*** Opening of Supplied material ***
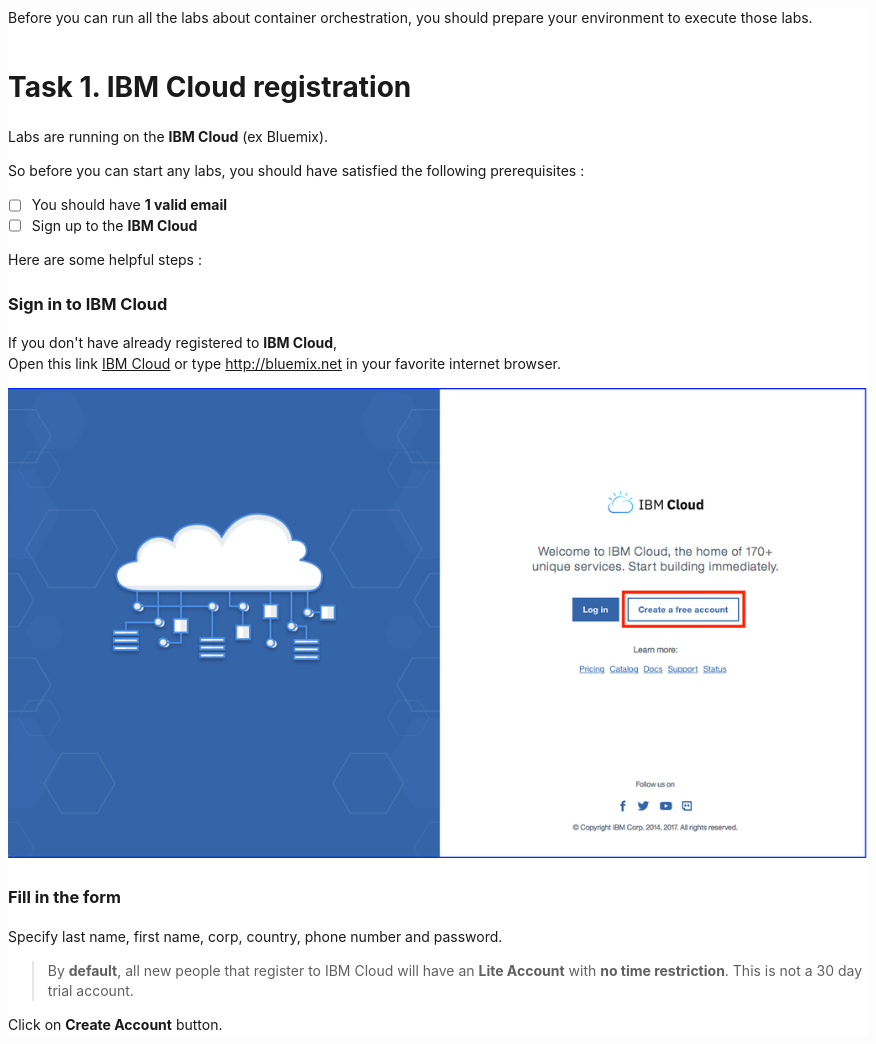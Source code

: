 Before you can run all the labs about container orchestration, you should prepare your environment to execute those labs.


# Task 1. IBM Cloud registration

Labs are running on the **IBM Cloud** (ex Bluemix).

So before you can start any labs, you should have satisfied the following prerequisites :
- [ ] You should have **1 valid email** 
- [ ] Sign up to the **IBM Cloud** 

Here are some helpful steps :

### Sign in to IBM Cloud
If you don't have already registered to **IBM Cloud**,  
Open this link  [IBM Cloud](http://bluemix.net) or type http://bluemix.net in your favorite internet browser.


![Create your Lite Account](./images/a001.png)

### Fill in the form
Specify last name, first name, corp, country, phone number and password.
> By **default**, all new people that register to IBM Cloud will have an **Lite Account** with **no time restriction**. This is not a 30 day trial account. 

Click on **Create Account** button. 
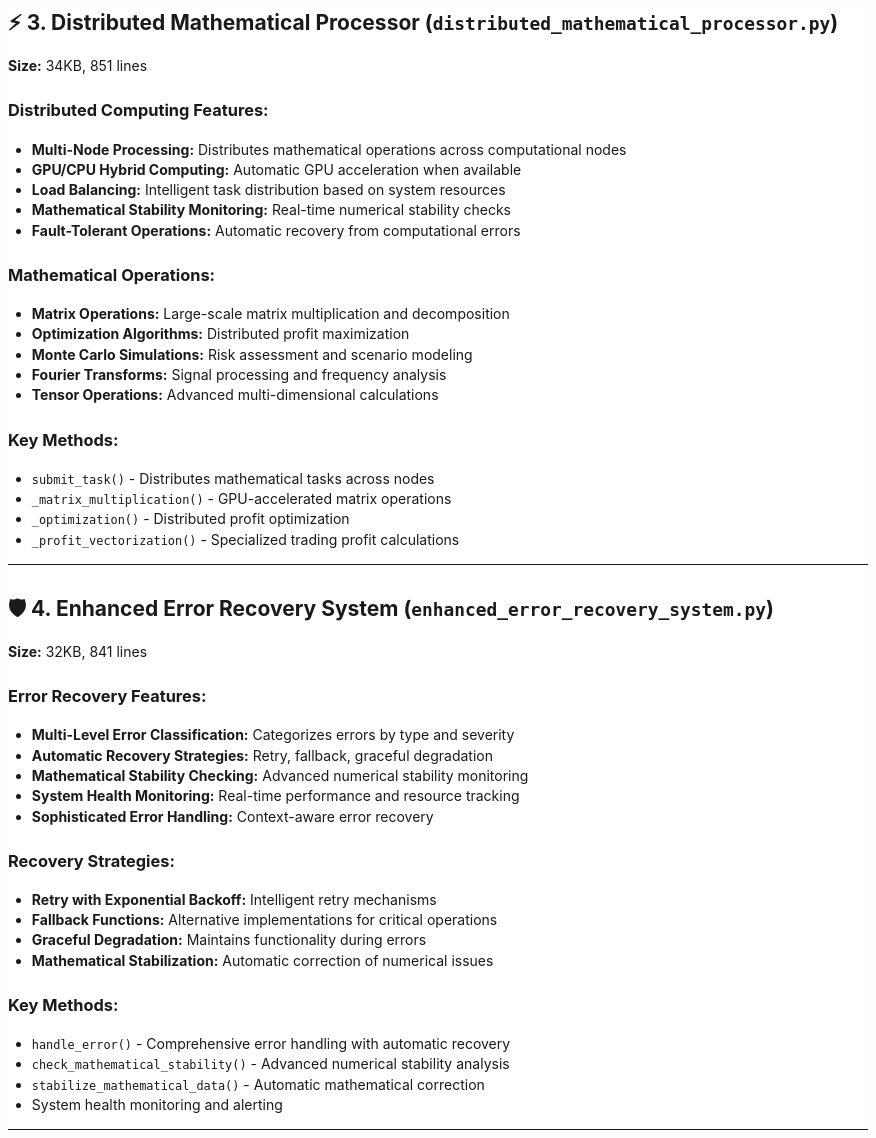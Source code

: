 
## ⚡ **3. Distributed Mathematical Processor** (`distributed_mathematical_processor.py`)
**Size:** 34KB, 851 lines

### **Distributed Computing Features:**
- **Multi-Node Processing:** Distributes mathematical operations across computational nodes
- **GPU/CPU Hybrid Computing:** Automatic GPU acceleration when available
- **Load Balancing:** Intelligent task distribution based on system resources
- **Mathematical Stability Monitoring:** Real-time numerical stability checks
- **Fault-Tolerant Operations:** Automatic recovery from computational errors

### **Mathematical Operations:**
- **Matrix Operations:** Large-scale matrix multiplication and decomposition
- **Optimization Algorithms:** Distributed profit maximization
- **Monte Carlo Simulations:** Risk assessment and scenario modeling
- **Fourier Transforms:** Signal processing and frequency analysis
- **Tensor Operations:** Advanced multi-dimensional calculations

### **Key Methods:**
- `submit_task()` - Distributes mathematical tasks across nodes
- `_matrix_multiplication()` - GPU-accelerated matrix operations
- `_optimization()` - Distributed profit optimization
- `_profit_vectorization()` - Specialized trading profit calculations

---

## 🛡️ **4. Enhanced Error Recovery System** (`enhanced_error_recovery_system.py`)
**Size:** 32KB, 841 lines

### **Error Recovery Features:**
- **Multi-Level Error Classification:** Categorizes errors by type and severity
- **Automatic Recovery Strategies:** Retry, fallback, graceful degradation
- **Mathematical Stability Checking:** Advanced numerical stability monitoring
- **System Health Monitoring:** Real-time performance and resource tracking
- **Sophisticated Error Handling:** Context-aware error recovery

### **Recovery Strategies:**
- **Retry with Exponential Backoff:** Intelligent retry mechanisms
- **Fallback Functions:** Alternative implementations for critical operations
- **Graceful Degradation:** Maintains functionality during errors
- **Mathematical Stabilization:** Automatic correction of numerical issues

### **Key Methods:**
- `handle_error()` - Comprehensive error handling with automatic recovery
- `check_mathematical_stability()` - Advanced numerical stability analysis
- `stabilize_mathematical_data()` - Automatic mathematical correction
- System health monitoring and alerting

---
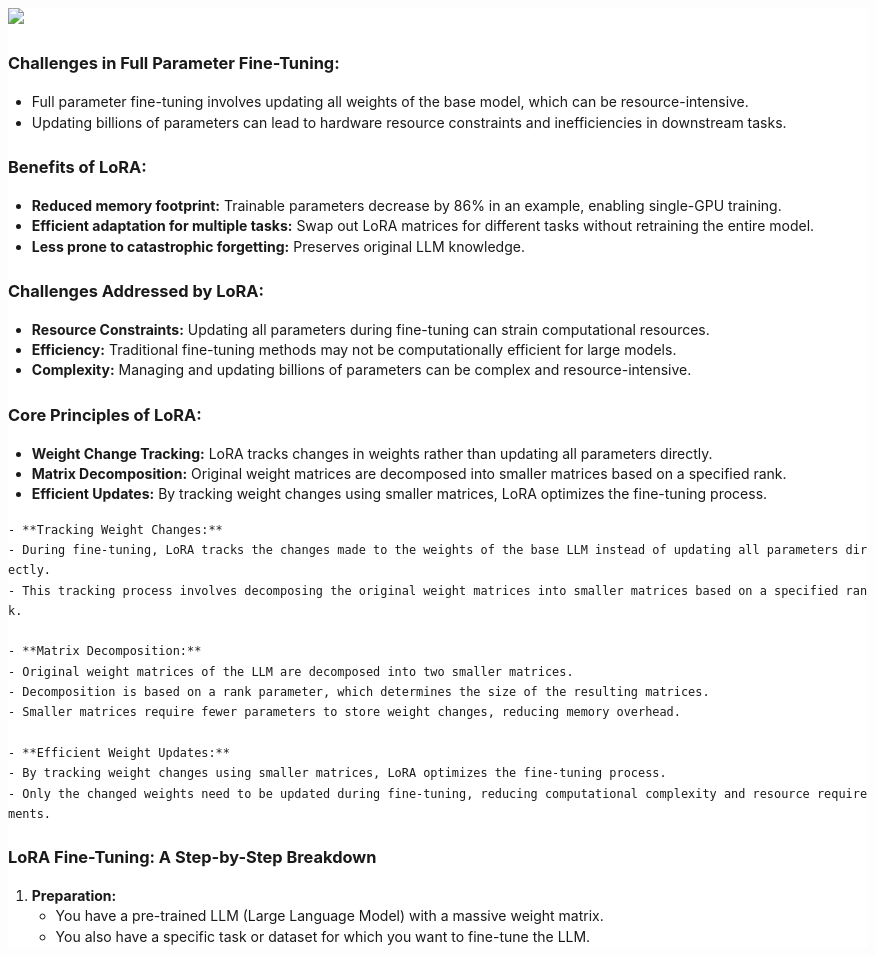 ![](https://media.licdn.com/dms/image/D4E12AQGdQChTCAJNRQ/article-cover_image-shrink_600_2000/0/1690809637997?e=2147483647&v=beta&t=SSYhObQXoZ5K7myUcCXEwbEzt77PxBtUli_9lhkz7Tw)

### Challenges in Full Parameter Fine-Tuning:
- Full parameter fine-tuning involves updating all weights of the base model, which can be resource-intensive.
- Updating billions of parameters can lead to hardware resource constraints and inefficiencies in downstream tasks.

### **Benefits of LoRA:**
- **Reduced memory footprint:** Trainable parameters decrease by 86% in an example, enabling single-GPU training.
- **Efficient adaptation for multiple tasks:** Swap out LoRA matrices for different tasks without retraining the entire model.
- **Less prone to catastrophic forgetting:** Preserves original LLM knowledge.

### **Challenges Addressed by LoRA:**
   - **Resource Constraints:** Updating all parameters during fine-tuning can strain computational resources.
   - **Efficiency:** Traditional fine-tuning methods may not be computationally efficient for large models.
   - **Complexity:** Managing and updating billions of parameters can be complex and resource-intensive.

### **Core Principles of LoRA:**
   - **Weight Change Tracking:** LoRA tracks changes in weights rather than updating all parameters directly.
   - **Matrix Decomposition:** Original weight matrices are decomposed into smaller matrices based on a specified rank.
   - **Efficient Updates:** By tracking weight changes using smaller matrices, LoRA optimizes the fine-tuning process.

    - **Tracking Weight Changes:**
    - During fine-tuning, LoRA tracks the changes made to the weights of the base LLM instead of updating all parameters directly.
    - This tracking process involves decomposing the original weight matrices into smaller matrices based on a specified rank.

    - **Matrix Decomposition:**
    - Original weight matrices of the LLM are decomposed into two smaller matrices.
    - Decomposition is based on a rank parameter, which determines the size of the resulting matrices.
    - Smaller matrices require fewer parameters to store weight changes, reducing memory overhead.

    - **Efficient Weight Updates:**
    - By tracking weight changes using smaller matrices, LoRA optimizes the fine-tuning process.
    - Only the changed weights need to be updated during fine-tuning, reducing computational complexity and resource requirements.


### **LoRA Fine-Tuning: A Step-by-Step Breakdown**

1. **Preparation:**
    * You have a pre-trained LLM (Large Language Model) with a massive weight matrix. 
    * You also have a specific task or dataset for which you want to fine-tune the LLM. 
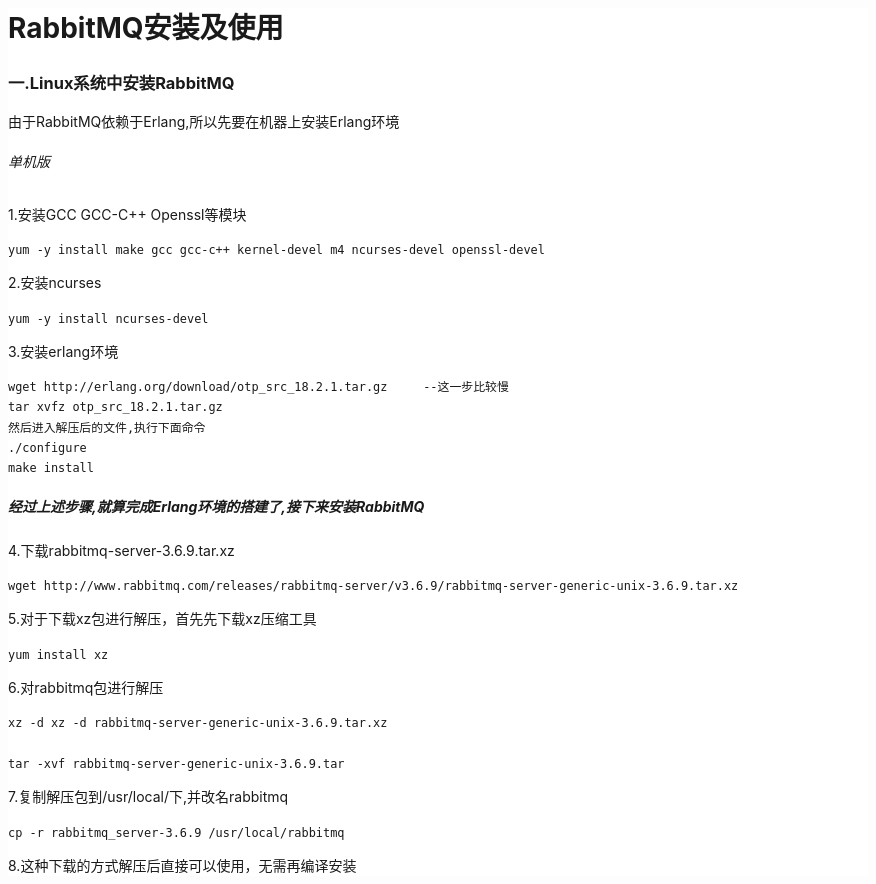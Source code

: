 # RabbitMQ安装及使用

### 一.Linux系统中安装RabbitMQ

由于RabbitMQ依赖于Erlang,所以先要在机器上安装Erlang环境

###### 单机版

1.安装GCC GCC-C++ Openssl等模块

```
yum -y install make gcc gcc-c++ kernel-devel m4 ncurses-devel openssl-devel
```

2.安装ncurses

```
yum -y install ncurses-devel
```

3.安装erlang环境

```
wget http://erlang.org/download/otp_src_18.2.1.tar.gz     --这一步比较慢
tar xvfz otp_src_18.2.1.tar.gz 
然后进入解压后的文件,执行下面命令
./configure 
make install
```

##### 经过上述步骤,就算完成Erlang环境的搭建了,接下来安装RabbitMQ

4.下载rabbitmq-server-3.6.9.tar.xz

```
wget http://www.rabbitmq.com/releases/rabbitmq-server/v3.6.9/rabbitmq-server-generic-unix-3.6.9.tar.xz
```

5.对于下载xz包进行解压，首先先下载xz压缩工具

```
yum install xz
```

6.对rabbitmq包进行解压

```
xz -d xz -d rabbitmq-server-generic-unix-3.6.9.tar.xz

tar -xvf rabbitmq-server-generic-unix-3.6.9.tar
```

7.复制解压包到/usr/local/下,并改名rabbitmq

```
cp -r rabbitmq_server-3.6.9 /usr/local/rabbitmq
```

8.这种下载的方式解压后直接可以使用，无需再编译安装
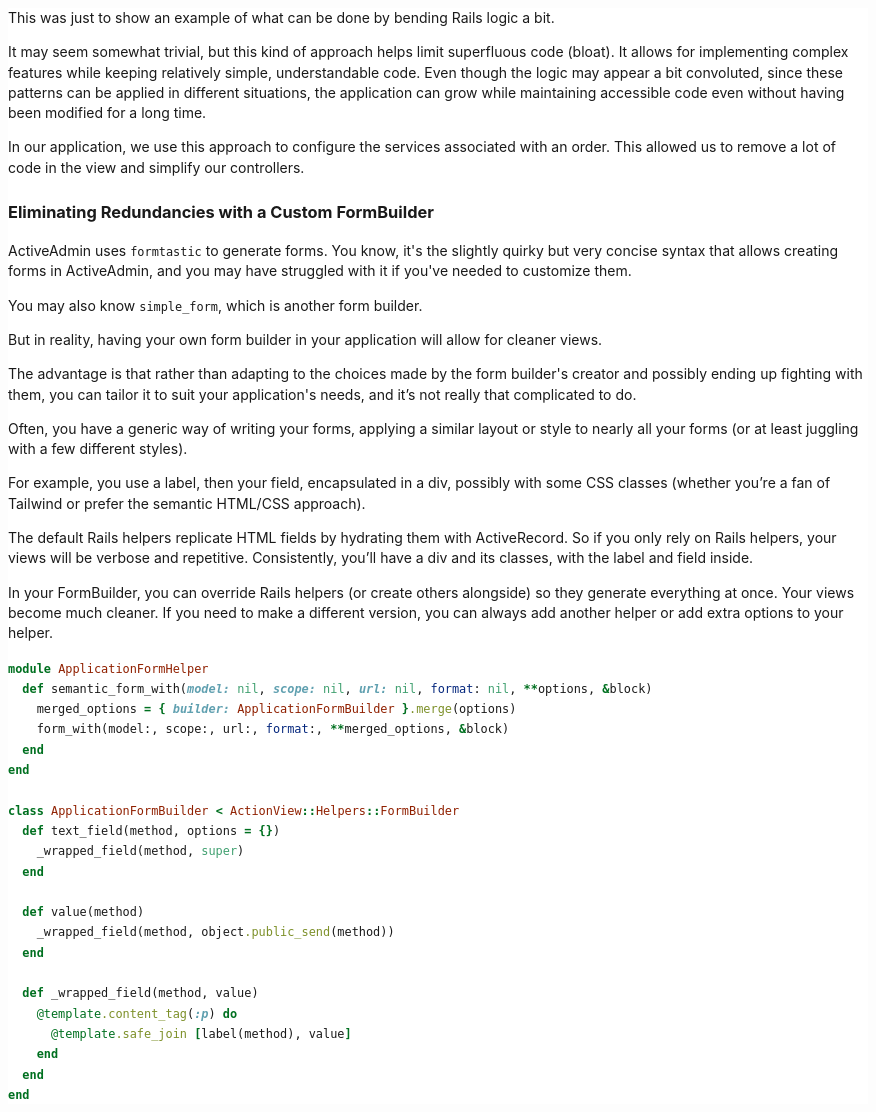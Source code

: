 This was just to show an example of what can be done by bending Rails logic a bit.

It may seem somewhat trivial, but this kind of approach helps limit superfluous code (bloat). It allows for implementing complex features while keeping relatively simple, understandable code. Even though the logic may appear a bit convoluted, since these patterns can be applied in different situations, the application can grow while maintaining accessible code even without having been modified for a long time.

In our application, we use this approach to configure the services associated with an order. This allowed us to remove a lot of code in the view and simplify our controllers.

### Eliminating Redundancies with a Custom FormBuilder

ActiveAdmin uses `formtastic` to generate forms. You know, it's the slightly quirky but very concise syntax that allows creating forms in ActiveAdmin, and you may have struggled with it if you've needed to customize them.

You may also know `simple_form`, which is another form builder.

But in reality, having your own form builder in your application will allow for cleaner views.

The advantage is that rather than adapting to the choices made by the form builder's creator and possibly ending up fighting with them, you can tailor it to suit your application's needs, and it’s not really that complicated to do.

Often, you have a generic way of writing your forms, applying a similar layout or style to nearly all your forms (or at least juggling with a few different styles).

For example, you use a label, then your field, encapsulated in a div, possibly with some CSS classes (whether you’re a fan of Tailwind or prefer the semantic HTML/CSS approach).

The default Rails helpers replicate HTML fields by hydrating them with ActiveRecord. So if you only rely on Rails helpers, your views will be verbose and repetitive. Consistently, you’ll have a div and its classes, with the label and field inside.

In your FormBuilder, you can override Rails helpers (or create others alongside) so they generate everything at once. Your views become much cleaner. If you need to make a different version, you can always add another helper or add extra options to your helper.

```ruby
module ApplicationFormHelper
  def semantic_form_with(model: nil, scope: nil, url: nil, format: nil, **options, &block)
    merged_options = { builder: ApplicationFormBuilder }.merge(options)
    form_with(model:, scope:, url:, format:, **merged_options, &block)
  end
end

class ApplicationFormBuilder < ActionView::Helpers::FormBuilder
  def text_field(method, options = {})
    _wrapped_field(method, super)
  end

  def value(method)
    _wrapped_field(method, object.public_send(method))
  end

  def _wrapped_field(method, value)
    @template.content_tag(:p) do
      @template.safe_join [label(method), value]
    end
  end
end
```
*** Close of Supplied material ***
**What you need to do:** Given the listing above, retype only the span of lines from the line with "##### 经过上述步骤,就" up to and including the line with "### Eliminating Redundancies", exactly as it stands and without pictures.

**Answer:**
##### 经过上述步骤,就算完成Erlang环境的搭建了,接下来安装RabbitMQ

4.下载rabbitmq-server-3.6.9.tar.xz

```
wget http://www.rabbitmq.com/releases/rabbitmq-server/v3.6.9/rabbitmq-server-generic-unix-3.6.9.tar.xz
```

5.对于下载xz包进行解压，首先先下载xz压缩工具

```
yum install xz
```

6.对rabbitmq包进行解压

```
xz -d xz -d rabbitmq-server-generic-unix-3.6.9.tar.xz

tar -xvf rabbitmq-server-generic-unix-3.6.9.tar
```

7.复制解压包到/usr/local/下,并改名rabbitmq

```
cp -r rabbitmq_server-3.6.9 /usr/local/rabbitmq
```

8.这种下载的方式解压后直接可以使用，无需再编译安装
Source code

: This was just to show an example of what can be done by bending Rails logic a bit.

It may seem somewhat trivial, but this kind of approach helps limit superfluous code (bloat). It allows for implementing complex features while keeping relatively simple, understandable code. Even though the logic may appear a bit convoluted, since these patterns can be applied in different situations, the application can grow while maintaining accessible code even without having been modified for a long time.

In our application, we use this approach to configure the services associated with an order. This allowed us to remove a lot of code in the view and simplify our controllers.

### Eliminating Redundancies with a Custom FormBuilder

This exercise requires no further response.